Brookdale Defensive Long Only
Strategy Overview: The Investment Manager believes that company fundamentals are not nearly as volatile as stock prices, and this may provide a compelling opportunity. In this regard, stocks generally become cheap/un-popular because investors project bad news indefinitely, and stocks get expensive/popular because investors hope for continued good news. This tends to create an asymmetric risk/reward opportunity: incremental good news helps value stocks significantly more, because it is typically not expected; but bad news typically has a much more damaging effect to expensive stocks while it is expected and usually priced into value stocks. To capitalize on this opportunity, the Investment Manager strives to combine value-driven investment strategies with a pre-defined, repeatable process for security selection and portfolio construction. The Investment Manager believes that quantitatively sourcing investment opportunities using a fundamentally- driven proprietary valuation methodology and consistently applying it through a disciplined portfolio construction framework will help avoid the emotional and behavioral mistakes often made by institutional and retail investors.
Strategy Philosophy: Security or investment selection is structured and process-driven. The Investment Manager seeks to apply the same proprietary valuation methodology to each company within its investable universe. The proprietary valuation methodology can include, but is not limited to, balance sheet metrics, consistency of operating earnings, business quality, revenue growth, profit margin, and profitability overall. These and other factors and metrics are received from corporate filings and third party data providers which can then be modified or adjusted by the Investment Manager at its discretion. The most attractive investment opportunities using the aforementioned security selection process are then assembled into a portfolio using a structured framework.
Portfolio Construction: The portfolio is constructed to have a bias towards defensive sectors. These sectors are less sensitive to marco economic changes, structural changes, and technological innovation. Earnings from companies in these sectors are more stable and consistent. Structurally, the strategy is long flight to quality. In times of economic and market stress, defensive sectors become in favor.
Risk Management: Risk management is integrated in portfolio construction and security selection. At the portfolio level, risk is mitigated through relatively small position sizes which are generally 2-5% of NAV. In addition, the strategy does not utilize leverage. Long market value is generally 100% of NAV. Exposures are kept fairly static to limit market-timing.
Winning Trade Example: Cal-Maine Foods (CALM) was the fund’s top contributor in the first half of 2015. The company was enjoying elevated margins from low input costs and high egg prices, but what moved the stock asymmetrically in our favor was the large boost in egg prices caused by the avian flu outbreak.

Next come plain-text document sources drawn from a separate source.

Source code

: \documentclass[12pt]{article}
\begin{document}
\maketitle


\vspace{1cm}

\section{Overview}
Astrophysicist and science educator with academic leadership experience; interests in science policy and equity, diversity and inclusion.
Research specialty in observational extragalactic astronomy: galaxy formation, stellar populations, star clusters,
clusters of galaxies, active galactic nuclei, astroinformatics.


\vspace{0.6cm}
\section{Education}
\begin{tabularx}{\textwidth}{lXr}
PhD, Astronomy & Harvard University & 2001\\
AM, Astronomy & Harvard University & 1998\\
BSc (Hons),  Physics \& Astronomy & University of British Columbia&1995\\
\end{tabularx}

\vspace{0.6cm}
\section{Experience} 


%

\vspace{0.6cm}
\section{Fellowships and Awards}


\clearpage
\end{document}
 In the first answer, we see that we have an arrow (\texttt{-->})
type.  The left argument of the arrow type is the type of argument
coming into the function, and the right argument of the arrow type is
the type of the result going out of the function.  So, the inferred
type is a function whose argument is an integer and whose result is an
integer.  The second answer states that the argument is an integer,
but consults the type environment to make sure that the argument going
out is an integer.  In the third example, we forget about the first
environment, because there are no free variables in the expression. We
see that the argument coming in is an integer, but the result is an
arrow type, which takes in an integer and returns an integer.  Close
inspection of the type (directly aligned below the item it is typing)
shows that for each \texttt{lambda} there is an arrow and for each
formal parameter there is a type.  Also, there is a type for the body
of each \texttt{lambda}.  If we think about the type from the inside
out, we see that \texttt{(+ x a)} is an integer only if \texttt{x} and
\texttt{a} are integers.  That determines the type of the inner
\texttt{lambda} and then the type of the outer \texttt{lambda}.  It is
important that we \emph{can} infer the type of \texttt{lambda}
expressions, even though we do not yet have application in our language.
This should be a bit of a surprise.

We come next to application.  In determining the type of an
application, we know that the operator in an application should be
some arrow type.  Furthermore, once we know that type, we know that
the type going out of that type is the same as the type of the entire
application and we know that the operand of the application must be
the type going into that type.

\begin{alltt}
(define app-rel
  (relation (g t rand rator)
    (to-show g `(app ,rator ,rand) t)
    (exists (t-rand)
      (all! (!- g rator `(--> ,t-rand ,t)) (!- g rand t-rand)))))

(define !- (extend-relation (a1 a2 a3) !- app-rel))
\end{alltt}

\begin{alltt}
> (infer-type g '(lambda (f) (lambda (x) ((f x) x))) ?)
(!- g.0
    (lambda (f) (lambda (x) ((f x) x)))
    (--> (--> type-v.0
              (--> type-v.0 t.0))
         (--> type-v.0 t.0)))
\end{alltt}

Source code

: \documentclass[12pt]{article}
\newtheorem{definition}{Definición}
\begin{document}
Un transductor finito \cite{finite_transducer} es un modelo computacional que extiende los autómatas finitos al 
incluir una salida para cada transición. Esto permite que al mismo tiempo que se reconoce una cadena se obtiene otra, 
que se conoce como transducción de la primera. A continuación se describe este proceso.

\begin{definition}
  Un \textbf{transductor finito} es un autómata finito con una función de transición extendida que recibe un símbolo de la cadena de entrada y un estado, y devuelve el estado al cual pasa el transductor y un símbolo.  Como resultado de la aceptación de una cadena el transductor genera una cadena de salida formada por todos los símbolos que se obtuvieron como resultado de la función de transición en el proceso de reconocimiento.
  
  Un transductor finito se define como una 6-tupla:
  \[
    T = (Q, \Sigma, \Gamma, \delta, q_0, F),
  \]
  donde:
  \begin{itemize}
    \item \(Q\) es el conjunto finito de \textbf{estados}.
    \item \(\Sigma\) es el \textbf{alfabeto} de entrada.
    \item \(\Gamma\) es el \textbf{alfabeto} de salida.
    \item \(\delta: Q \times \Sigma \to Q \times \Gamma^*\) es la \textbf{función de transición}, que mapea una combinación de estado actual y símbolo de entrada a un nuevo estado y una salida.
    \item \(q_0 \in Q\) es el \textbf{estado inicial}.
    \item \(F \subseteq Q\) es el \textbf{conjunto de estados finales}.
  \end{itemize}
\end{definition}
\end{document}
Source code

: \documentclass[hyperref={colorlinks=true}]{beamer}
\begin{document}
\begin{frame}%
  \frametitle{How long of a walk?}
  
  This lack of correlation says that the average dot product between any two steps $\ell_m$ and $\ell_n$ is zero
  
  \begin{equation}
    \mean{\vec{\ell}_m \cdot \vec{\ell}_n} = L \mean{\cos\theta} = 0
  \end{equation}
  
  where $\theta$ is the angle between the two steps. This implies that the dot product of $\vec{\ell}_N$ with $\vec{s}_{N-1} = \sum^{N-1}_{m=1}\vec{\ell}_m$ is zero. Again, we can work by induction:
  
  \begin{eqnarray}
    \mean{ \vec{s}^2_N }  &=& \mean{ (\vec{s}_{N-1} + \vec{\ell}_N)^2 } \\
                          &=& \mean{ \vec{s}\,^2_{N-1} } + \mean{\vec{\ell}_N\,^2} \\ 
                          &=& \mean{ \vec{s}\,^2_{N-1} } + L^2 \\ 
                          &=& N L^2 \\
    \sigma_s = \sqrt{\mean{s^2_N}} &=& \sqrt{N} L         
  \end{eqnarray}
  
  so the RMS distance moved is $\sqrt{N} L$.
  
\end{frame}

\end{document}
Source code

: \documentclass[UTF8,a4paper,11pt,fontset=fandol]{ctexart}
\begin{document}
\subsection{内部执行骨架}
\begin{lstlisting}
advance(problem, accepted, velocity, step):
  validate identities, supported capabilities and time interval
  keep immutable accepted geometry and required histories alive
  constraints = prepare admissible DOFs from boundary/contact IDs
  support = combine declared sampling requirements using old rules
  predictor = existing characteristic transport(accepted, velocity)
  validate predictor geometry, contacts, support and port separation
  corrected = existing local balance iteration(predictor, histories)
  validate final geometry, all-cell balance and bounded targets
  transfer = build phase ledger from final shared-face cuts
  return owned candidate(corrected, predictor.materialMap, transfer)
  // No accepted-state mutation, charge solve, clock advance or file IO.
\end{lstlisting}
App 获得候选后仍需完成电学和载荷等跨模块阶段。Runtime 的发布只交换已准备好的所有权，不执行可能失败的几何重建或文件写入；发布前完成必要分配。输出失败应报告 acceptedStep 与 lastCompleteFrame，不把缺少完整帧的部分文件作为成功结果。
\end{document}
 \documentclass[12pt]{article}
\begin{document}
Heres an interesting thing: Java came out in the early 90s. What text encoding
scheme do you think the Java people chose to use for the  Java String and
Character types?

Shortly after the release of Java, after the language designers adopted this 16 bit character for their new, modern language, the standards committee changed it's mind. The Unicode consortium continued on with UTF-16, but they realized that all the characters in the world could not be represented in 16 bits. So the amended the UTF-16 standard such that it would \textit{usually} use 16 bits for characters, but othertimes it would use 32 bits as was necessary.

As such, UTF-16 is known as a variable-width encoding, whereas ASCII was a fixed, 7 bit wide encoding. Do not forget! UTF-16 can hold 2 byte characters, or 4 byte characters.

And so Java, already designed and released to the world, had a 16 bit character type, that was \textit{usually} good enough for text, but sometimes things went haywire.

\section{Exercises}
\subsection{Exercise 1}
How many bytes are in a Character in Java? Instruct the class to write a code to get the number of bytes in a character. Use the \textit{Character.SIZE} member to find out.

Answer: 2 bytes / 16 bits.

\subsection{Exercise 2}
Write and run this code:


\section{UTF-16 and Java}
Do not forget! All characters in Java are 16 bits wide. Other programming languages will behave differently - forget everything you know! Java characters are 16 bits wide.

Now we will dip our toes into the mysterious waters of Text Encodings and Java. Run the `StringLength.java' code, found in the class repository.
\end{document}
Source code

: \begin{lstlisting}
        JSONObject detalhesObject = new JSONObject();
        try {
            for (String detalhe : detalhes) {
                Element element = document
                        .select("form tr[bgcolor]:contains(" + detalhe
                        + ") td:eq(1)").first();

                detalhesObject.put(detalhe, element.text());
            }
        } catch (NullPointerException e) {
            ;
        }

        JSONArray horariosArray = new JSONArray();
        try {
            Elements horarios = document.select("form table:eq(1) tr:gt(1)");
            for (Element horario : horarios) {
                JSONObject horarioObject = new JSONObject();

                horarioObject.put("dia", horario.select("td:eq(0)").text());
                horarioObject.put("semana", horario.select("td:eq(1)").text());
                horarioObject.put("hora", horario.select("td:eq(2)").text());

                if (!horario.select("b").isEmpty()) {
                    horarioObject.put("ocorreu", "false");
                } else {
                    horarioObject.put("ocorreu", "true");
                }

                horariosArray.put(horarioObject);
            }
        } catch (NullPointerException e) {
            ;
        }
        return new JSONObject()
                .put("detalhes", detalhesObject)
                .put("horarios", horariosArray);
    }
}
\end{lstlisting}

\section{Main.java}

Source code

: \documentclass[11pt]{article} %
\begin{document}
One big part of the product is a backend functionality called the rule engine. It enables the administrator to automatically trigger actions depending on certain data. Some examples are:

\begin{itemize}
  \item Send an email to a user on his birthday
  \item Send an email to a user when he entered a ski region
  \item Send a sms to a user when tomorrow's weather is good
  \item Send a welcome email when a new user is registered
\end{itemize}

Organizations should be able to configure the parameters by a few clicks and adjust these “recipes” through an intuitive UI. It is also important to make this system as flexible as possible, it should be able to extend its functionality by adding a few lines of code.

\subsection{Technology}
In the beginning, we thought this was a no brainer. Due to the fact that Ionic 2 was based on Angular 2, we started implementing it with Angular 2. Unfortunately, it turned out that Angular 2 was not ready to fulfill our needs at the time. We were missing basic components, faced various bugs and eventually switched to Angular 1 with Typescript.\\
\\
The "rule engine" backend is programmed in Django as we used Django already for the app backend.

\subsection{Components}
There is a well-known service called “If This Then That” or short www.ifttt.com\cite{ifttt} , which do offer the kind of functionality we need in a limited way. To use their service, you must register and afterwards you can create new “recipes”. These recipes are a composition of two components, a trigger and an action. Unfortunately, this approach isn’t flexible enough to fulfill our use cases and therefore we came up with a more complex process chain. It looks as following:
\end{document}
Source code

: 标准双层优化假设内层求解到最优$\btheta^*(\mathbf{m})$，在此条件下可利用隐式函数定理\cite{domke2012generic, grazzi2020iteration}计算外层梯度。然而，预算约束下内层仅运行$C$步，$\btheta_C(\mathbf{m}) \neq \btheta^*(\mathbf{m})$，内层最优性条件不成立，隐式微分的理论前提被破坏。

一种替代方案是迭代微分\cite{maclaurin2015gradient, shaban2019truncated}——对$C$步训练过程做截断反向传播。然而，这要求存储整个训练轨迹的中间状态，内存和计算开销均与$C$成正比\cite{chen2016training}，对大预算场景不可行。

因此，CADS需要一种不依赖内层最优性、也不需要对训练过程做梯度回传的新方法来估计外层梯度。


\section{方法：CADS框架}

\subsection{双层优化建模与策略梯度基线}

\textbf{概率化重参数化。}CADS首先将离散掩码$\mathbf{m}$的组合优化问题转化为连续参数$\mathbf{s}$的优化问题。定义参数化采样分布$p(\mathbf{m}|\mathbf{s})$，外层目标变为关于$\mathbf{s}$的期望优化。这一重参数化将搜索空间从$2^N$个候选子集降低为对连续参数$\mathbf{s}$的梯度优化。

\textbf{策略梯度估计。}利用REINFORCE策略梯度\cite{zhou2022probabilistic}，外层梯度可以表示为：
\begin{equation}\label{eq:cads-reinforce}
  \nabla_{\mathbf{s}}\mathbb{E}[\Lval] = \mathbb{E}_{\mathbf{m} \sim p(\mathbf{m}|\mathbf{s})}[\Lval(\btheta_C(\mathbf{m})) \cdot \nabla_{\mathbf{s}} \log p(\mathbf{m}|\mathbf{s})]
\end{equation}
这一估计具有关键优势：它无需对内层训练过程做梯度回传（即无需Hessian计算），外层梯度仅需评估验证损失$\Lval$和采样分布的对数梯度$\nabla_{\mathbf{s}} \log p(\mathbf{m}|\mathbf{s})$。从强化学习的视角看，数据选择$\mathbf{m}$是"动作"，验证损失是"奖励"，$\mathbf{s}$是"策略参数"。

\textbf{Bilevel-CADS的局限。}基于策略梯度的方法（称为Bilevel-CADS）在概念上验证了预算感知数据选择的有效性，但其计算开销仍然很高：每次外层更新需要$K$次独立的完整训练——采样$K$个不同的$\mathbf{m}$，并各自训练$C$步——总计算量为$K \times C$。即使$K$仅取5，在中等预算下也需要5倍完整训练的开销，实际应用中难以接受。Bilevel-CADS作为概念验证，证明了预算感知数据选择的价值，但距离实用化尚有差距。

The reduction in overall egg supply led the stock to spike ~35% in the first half of 2015 with the bulk of the gains in May. Because the stock had greater than 25% short interest, the move in the stock price was likely exaggerated from the technical tailwind driven by short sellers unwinding their position. We exited the position at a healthy gain.
Losing Trade Example: Whole Foods Market (WFM) was a detractor in the first half of 2015. We rely on valuation and cash flow to limit the downside risk when we enter a long position. The cash flow analysis includes routine maintenance capital expenditures and excludes one-off growth capital expenditures. Abnormal capital expenditures are regularly adjusted to reflect the normalized cash generation of an enterprise. Whole Foods is one of the few companies that clearly separate maintenance capital expenditures and growth capital expenditures. As you would expect, growth capital expenditures was excluded from our analysis. This was an unprofitable decision. Since the growth capital expenditures were scheduled, recurring and systematic, they should have been treated as routine and not separated. When Whole Foods reported same store sales growth lower than analyst expectations, growth-focused buyers sold. The downside risk was greater than originally anticipated. Our analysis has been adjusted, and Whole Foods is no longer a long position.
Company Overview: Based in Dallas, Texas, Brookdale Capital Management, LLC and its affiliate is a performance based investment manager established in 2011 to exclusively manage proprietary capital on behalf of its founding partners. The firm has a particular focus on liquid alternative investment strategies across all asset classes including equities, credit, commodities, currencies, and derivatives. Senior investment professionals employ relative value, arbitrage, and directional trading strategies in the public liquid markets to generate industry leading risk-adjusted returns. In 2014, the investment manager began to accept external capital into its flagship investment strategy Brookdale Equity Long/Short.
Management Bios: Prior to managing external capital at Brookdale Capital Management, LLC, Mr. Rehmatullah was a Director at Crestline Investors, Inc. (“Crestline”), a multi-billion dollar alternative investment manager based in Fort Worth, Texas. While at Crestline, Mr. Rehmatullah was Head of Strategy for Event Driven, Merger Arbitrage, Reinsurance and Multi-Strategy investing. Prior to joining Crestline in 2007, Mr. Rehmatullah was a Senior Consultant for Ryan, Inc., performing audit defense and reverse audit reviews for Fortune 500 companies. Mr. Rehmatullah received an MBA from The University of Texas at Austin, a BBA in Finance and a BS in Economics from Southern Methodist University.